Lawrence J. Christiano


Northwestern University; Federal Reserve Bank of Cleveland; Federal Reserve Bank of Chicago; Federal Reserve Bank of Minneapolis; National Bureau of Economic Research (NBER)

Martin Eichenbaum


Northwestern University; National Bureau of Economic Research (NBER)

January 1992

NBER Working Paper No. w3974

Abstract:     
Several recent papers provide strong empirical support for the view that an expansionary monetary policy disturbance generates a persistent decrease in interest rates and a persistent increase in output and employment.
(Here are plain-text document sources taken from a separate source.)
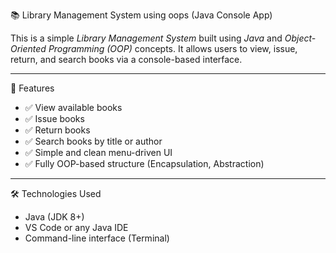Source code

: 📚 Library Management System using oops (Java Console App)

This is a simple *Library Management System* built using *Java* and *Object-Oriented Programming (OOP)* concepts. It allows users to view, issue, return, and search books via a console-based interface.

---

🚀 Features

- ✅ View available books
- ✅ Issue books
- ✅ Return books
- ✅ Search books by title or author
- ✅ Simple and clean menu-driven UI
- ✅ Fully OOP-based structure (Encapsulation, Abstraction)

----

🛠 Technologies Used

- Java (JDK 8+)
- VS Code or any Java IDE
- Command-line interface (Terminal)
Existing quantitative general equilibrium models, which allow for capital accumulation, are inconsistent with this view. There does exist a recently developed class of general equilibrium models which can rationalize the contemporaneous response of interest rates, output, and employment to a money supply shock. However, a key shortcoming of these models is that they cannot rationalize persistent liquidity effects. This paper discusses the basic frictions and mechanisms underlying this new class of models and investigates one avenue for generating persistence. We argue that once a simplified version of the model in Christiano and Eichenbaum (1991) is modified to allow for extremely small costs of adjusting sectoral flow of funds, positive money shocks generate long-lasting, quantitatively significant liquidity effects, as well as persistent increases in aggregate economic activity.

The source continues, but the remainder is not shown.